- **Exercise directions**
In your copy of the entries below, keep every word exactly and leave out all images.

START Records shown

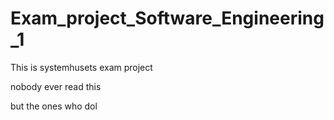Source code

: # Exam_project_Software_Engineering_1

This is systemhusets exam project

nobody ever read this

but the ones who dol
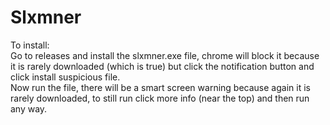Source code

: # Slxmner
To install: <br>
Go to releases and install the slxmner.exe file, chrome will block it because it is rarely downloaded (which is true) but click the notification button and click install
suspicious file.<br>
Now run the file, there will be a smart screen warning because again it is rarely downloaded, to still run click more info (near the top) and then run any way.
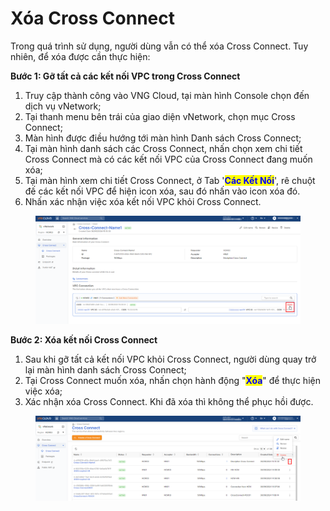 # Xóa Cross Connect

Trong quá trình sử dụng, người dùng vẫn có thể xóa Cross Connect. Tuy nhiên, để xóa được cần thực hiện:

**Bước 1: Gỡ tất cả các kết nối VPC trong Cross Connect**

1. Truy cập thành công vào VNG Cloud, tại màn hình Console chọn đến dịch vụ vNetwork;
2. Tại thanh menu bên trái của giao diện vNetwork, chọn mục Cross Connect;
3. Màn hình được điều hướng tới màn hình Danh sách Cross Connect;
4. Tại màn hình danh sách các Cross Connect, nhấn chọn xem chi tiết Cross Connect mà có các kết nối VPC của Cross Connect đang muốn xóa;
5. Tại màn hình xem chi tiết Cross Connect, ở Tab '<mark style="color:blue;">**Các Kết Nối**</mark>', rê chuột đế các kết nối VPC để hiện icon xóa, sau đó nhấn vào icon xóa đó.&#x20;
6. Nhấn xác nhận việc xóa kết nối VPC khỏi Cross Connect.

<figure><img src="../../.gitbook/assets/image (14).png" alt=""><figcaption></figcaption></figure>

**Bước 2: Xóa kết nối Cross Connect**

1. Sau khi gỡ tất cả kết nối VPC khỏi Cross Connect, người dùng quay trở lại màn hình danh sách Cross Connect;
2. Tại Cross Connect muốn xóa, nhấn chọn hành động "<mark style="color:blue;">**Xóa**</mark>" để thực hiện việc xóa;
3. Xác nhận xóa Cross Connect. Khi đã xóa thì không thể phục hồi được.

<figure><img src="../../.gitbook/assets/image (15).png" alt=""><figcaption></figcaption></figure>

END Records shown

- **Exercise solution**
Source code

: # Exam_project_Software_Engineering_1

This is systemhusets exam project

nobody ever read this

but the ones who dol
Source code

: # Slxmner
To install: <br>
Go to releases and install the slxmner.exe file, chrome will block it because it is rarely downloaded (which is true) but click the notification button and click install
suspicious file.<br>
Now run the file, there will be a smart screen warning because again it is rarely downloaded, to still run click more info (near the top) and then run any way.
 # Xóa Cross Connect

Trong quá trình sử dụng, người dùng vẫn có thể xóa Cross Connect. Tuy nhiên, để xóa được cần thực hiện:

**Bước 1: Gỡ tất cả các kết nối VPC trong Cross Connect**

1. Truy cập thành công vào VNG Cloud, tại màn hình Console chọn đến dịch vụ vNetwork;
2. Tại thanh menu bên trái của giao diện vNetwork, chọn mục Cross Connect;
3. Màn hình được điều hướng tới màn hình Danh sách Cross Connect;
4. Tại màn hình danh sách các Cross Connect, nhấn chọn xem chi tiết Cross Connect mà có các kết nối VPC của Cross Connect đang muốn xóa;
5. Tại màn hình xem chi tiết Cross Connect, ở Tab '<mark style="color:blue;">**Các Kết Nối**</mark>', rê chuột đế các kết nối VPC để hiện icon xóa, sau đó nhấn vào icon xóa đó.&#x20;
6. Nhấn xác nhận việc xóa kết nối VPC khỏi Cross Connect.

<figure><img src="../../.gitbook/assets/image (14).png" alt=""><figcaption></figcaption></figure>

**Bước 2: Xóa kết nối Cross Connect**

1. Sau khi gỡ tất cả kết nối VPC khỏi Cross Connect, người dùng quay trở lại màn hình danh sách Cross Connect;
2. Tại Cross Connect muốn xóa, nhấn chọn hành động "<mark style="color:blue;">**Xóa**</mark>" để thực hiện việc xóa;
3. Xác nhận xóa Cross Connect. Khi đã xóa thì không thể phục hồi được.

<figure><img src="../../.gitbook/assets/image (15).png" alt=""><figcaption></figcaption></figure>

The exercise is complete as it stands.